Required action: Collect every line of the records below that contains the word "work".

(Saved data entries)
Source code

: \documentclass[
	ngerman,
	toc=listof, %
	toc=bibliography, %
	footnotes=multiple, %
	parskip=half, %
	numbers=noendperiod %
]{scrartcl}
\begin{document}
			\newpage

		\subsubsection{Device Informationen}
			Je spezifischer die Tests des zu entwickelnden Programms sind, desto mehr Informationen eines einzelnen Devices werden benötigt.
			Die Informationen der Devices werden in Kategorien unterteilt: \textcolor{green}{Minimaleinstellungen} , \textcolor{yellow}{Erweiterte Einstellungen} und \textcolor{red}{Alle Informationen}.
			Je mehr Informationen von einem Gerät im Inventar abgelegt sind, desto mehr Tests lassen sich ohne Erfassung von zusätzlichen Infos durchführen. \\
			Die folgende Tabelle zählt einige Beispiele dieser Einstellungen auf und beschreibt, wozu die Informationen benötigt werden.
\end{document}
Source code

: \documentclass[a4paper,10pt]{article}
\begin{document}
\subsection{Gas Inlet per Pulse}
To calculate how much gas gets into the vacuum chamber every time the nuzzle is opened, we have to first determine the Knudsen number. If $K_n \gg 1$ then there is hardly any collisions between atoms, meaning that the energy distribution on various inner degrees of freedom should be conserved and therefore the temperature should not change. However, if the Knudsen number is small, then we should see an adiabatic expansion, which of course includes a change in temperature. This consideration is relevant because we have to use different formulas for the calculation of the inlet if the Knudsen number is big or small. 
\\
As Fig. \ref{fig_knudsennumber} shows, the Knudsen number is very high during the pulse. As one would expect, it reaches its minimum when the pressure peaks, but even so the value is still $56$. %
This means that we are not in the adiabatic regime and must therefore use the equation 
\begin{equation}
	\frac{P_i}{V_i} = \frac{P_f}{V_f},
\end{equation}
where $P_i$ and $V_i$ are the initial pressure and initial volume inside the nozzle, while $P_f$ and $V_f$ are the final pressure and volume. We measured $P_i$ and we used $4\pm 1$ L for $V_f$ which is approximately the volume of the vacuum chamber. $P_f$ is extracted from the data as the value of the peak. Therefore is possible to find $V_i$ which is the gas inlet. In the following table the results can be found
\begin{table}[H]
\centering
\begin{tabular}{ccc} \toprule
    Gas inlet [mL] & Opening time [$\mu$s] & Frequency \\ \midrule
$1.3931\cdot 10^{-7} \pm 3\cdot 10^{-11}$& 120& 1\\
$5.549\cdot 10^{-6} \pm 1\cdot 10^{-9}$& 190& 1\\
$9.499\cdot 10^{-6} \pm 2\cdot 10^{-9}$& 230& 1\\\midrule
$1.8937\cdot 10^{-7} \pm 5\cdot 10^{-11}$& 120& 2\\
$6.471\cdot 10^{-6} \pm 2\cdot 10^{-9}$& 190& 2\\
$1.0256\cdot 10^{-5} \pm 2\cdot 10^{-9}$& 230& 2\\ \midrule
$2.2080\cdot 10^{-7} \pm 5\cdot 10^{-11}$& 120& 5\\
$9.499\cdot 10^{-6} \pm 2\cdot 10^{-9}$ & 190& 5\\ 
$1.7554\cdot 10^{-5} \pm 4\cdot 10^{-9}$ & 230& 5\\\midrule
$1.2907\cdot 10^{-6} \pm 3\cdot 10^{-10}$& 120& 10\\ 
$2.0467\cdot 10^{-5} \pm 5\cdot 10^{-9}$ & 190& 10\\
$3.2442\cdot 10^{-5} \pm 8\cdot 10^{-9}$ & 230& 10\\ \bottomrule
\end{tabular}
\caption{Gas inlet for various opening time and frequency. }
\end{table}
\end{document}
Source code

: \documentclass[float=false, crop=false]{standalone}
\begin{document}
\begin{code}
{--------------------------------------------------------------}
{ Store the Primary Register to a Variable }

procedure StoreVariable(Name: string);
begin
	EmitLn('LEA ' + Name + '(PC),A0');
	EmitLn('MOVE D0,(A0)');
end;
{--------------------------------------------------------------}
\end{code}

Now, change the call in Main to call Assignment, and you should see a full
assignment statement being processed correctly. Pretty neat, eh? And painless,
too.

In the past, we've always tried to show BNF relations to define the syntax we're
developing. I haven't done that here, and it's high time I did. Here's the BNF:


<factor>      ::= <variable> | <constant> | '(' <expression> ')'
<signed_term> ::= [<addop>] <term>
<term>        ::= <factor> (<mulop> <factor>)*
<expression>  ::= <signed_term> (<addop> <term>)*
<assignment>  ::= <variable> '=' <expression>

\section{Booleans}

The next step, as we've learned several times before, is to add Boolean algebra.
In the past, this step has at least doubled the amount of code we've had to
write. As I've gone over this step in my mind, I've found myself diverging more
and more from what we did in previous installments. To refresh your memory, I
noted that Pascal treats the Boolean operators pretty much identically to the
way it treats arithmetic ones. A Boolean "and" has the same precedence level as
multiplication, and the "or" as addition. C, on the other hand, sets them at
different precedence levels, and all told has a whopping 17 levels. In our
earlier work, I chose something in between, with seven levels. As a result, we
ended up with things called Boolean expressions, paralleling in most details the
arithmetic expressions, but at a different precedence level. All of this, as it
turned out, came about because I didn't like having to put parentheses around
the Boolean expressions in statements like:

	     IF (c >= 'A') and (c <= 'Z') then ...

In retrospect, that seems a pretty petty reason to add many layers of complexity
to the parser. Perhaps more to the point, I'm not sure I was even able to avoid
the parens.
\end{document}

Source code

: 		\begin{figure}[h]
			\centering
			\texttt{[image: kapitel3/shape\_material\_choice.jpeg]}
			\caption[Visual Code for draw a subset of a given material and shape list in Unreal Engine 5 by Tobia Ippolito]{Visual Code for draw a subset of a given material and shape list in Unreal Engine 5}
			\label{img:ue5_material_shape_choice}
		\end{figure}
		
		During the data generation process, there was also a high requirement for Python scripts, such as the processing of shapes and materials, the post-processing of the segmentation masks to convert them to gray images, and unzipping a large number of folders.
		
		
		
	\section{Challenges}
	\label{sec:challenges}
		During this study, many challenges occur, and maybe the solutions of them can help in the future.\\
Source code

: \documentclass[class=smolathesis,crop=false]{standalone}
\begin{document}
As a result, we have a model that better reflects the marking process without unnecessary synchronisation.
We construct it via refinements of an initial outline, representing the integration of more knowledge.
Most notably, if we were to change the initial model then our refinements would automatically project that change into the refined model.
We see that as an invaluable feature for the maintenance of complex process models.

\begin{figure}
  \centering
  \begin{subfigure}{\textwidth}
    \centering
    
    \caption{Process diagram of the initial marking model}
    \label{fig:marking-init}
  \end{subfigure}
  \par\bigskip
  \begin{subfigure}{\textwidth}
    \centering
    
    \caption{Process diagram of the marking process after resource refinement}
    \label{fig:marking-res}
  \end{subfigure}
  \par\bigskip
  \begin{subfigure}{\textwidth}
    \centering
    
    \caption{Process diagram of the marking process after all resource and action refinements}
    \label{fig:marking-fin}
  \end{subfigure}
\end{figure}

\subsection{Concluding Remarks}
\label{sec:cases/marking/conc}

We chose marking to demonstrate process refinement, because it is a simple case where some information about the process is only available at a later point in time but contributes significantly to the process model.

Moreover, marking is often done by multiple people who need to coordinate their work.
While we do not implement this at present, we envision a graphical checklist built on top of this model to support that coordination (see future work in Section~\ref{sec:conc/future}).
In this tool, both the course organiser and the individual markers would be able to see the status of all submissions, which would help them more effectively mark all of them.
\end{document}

Answer box:
earlier work, I chose something in between, with seven levels. As a result, we
Moreover, marking is often done by multiple people who need to coordinate their work.
While we do not implement this at present, we envision a graphical checklist built on top of this model to support that coordination (see future work in Section~\ref{sec:conc/future}).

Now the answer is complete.